My inspection consists of two parts — a review of the paperwork associated with the account, and an actual physical inspection of the location.

DOCUMENTATION DEEP DIVE. What to do first — the documentation review or the hands-and-knees inspection? That depends on where your strengths lie. I start in the data because I am an auditor at heart. I look at data to spot trends and indicators (or clues) that tell me where to look in the physical inspection. What data is most helpful? The customer sighting log is my first stop. It tells me where the client has seen the activity, but usually only reflects a fraction of the actual sightings by the people in the facility. The site map or location list of where the traps or bait stations have been placed is vital to knowing where we have been using corrective measures. Trend reports are helpful, but most small accounts don’t actively leverage them or have them readily available, so I just work up my own trends from the service data. The service report our team leaves with the customer tells me where they have seen activity; trapped or baited; what stations had activity; what type of traps or lures are working; the sanitation, structural and environmental conditions and history of the facility; as well as many other things. Every piece of data is a clue to the rodent mystery being solved.
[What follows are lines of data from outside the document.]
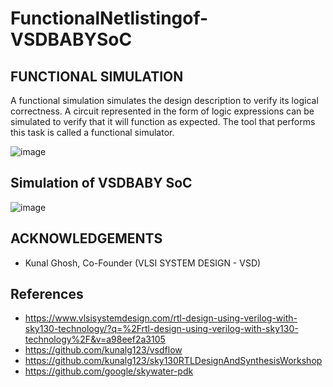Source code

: # FunctionalNetlistingof-VSDBABYSoC


## FUNCTIONAL SIMULATION

A functional simulation simulates the design description to verify its logical correctness. A circuit represented in the form of logic expressions can be simulated to verify that it will function as expected. The tool that performs this task is called a functional simulator.


![image](https://user-images.githubusercontent.com/55539862/180016443-a20bbf7c-1899-42f4-aab4-1660d1fae483.png)

## Simulation of VSDBABY SoC

![image](https://user-images.githubusercontent.com/55539862/178993878-de2acc6f-27ca-4bdd-92db-aceb0b396d2d.png)

## ACKNOWLEDGEMENTS

  * Kunal Ghosh, Co-Founder (VLSI SYSTEM DESIGN - VSD)
  
## References
   * https://www.vlsisystemdesign.com/rtl-design-using-verilog-with-sky130-technology/?q=%2Frtl-design-using-verilog-with-sky130-technology%2F&v=a98eef2a3105
   * https://github.com/kunalg123/vsdflow
   * https://github.com/kunalg123/sky130RTLDesignAndSynthesisWorkshop
   * https://github.com/google/skywater-pdk


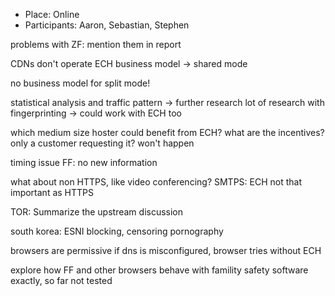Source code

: - Place: Online
- Participants: Aaron, Sebastian, Stephen


problems with ZF: mention them in report

CDNs don't operate ECH
business model -> shared mode

no business model for split mode!

statistical analysis and traffic pattern -> further research
lot of research with fingerprinting -> could work with ECH too

which medium size hoster could benefit from ECH?
what are the incentives?
only a customer requesting it? won't happen

timing issue FF: no new information

what about non HTTPS, like video conferencing?
SMTPS: ECH not that important as HTTPS

TOR: Summarize the upstream discussion

south korea: ESNI blocking, censoring pornography

browsers are permissive
if dns is misconfigured, browser tries without ECH

explore how FF and other browsers behave with famility safety software exactly, so far not tested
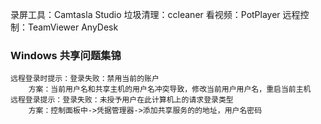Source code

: 录屏工具：Camtasla Studio
垃圾清理：ccleaner
看视频：PotPlayer
远程控制：TeamViewer AnyDesk

### Windows 共享问题集锦
	远程登录时提示：登录失败：禁用当前的账户
		方案：当前用户名和共享主机的用户名冲突导致，修改当前用户用户名，重启当前主机
	远程登录提示：登录失败：未授予用户在此计算机上的请求登录类型
		方案：控制面板中->凭据管理器->添加共享服务的的地址，用户名密码
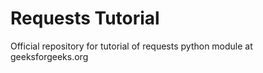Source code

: # Requests Tutorial
Official repository for tutorial of requests python module at geeksforgeeks.org
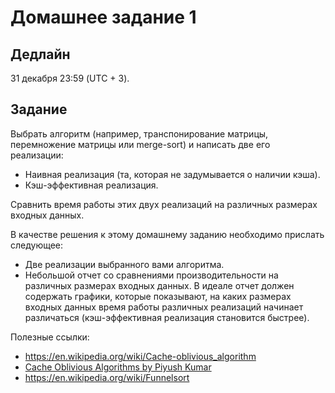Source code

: # Домашнее задание 1

## Дедлайн

31 декабря 23:59 (UTC + 3).

## Задание

Выбрать алгоритм (например, транспонирование матрицы, перемножение матрицы или merge-sort) и написать
две его реализации:
* Наивная реализация (та, которая не задумывается о наличии кэша).
* Кэш-эффективная реализация.

Сравнить время работы этих двух реализаций на различных размерах входных данных.

В качестве решения к этому домашнему заданию необходимо прислать следующее:
* Две реализации выбранного вами алгоритма.
* Небольшой отчет со сравнениями производительности на различных размерах входных данных.
  В идеале отчет должен содержать графики, которые показывают, на каких размерах входных данных
  время работы различных реализаций начинает различаться (кэш-эффективная реализация становится быстрее).

Полезные ссылки:
* https://en.wikipedia.org/wiki/Cache-oblivious_algorithm
* [Cache Oblivious Algorithms by Piyush Kumar](https://citeseerx.ist.psu.edu/viewdoc/download;jsessionid=A5EA78A685437F426AE09197F659BD76?doi=10.1.1.150.5426&rep=rep1&type=pdf)
* https://en.wikipedia.org/wiki/Funnelsort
Today, we have many additional pieces of data to review if we are using remote monitoring systems and cameras. While these items or services can be pricey, the data they provide can be of tremendous value. We have used trail cameras for several years to determine the movement of rodents in an area to either confirm or rule out that area for trapping. We found that sometimes we were not dealing with the pest we originally thought, resulting in a change of strategy to resolve the issue. Making the correct identification of the pest using the cameras can be one of their major advantages.

With so many remote monitoring systems on the market or being tested today, there is a treasure trove of new information soon to come or available now. We can find out much about the area of activity and the quantity of rodents captured or missed. As the sensors and cameras merge into the same systems, we will be able to determine where they are coming from and where they are going. We will be able to know the species. We will be able to determine if there are males, females, adults or juveniles in the population. However, as with devices that cannot monitor remotely, the data will still be dependent on correct placement of that device, which relies on a good physical inspection.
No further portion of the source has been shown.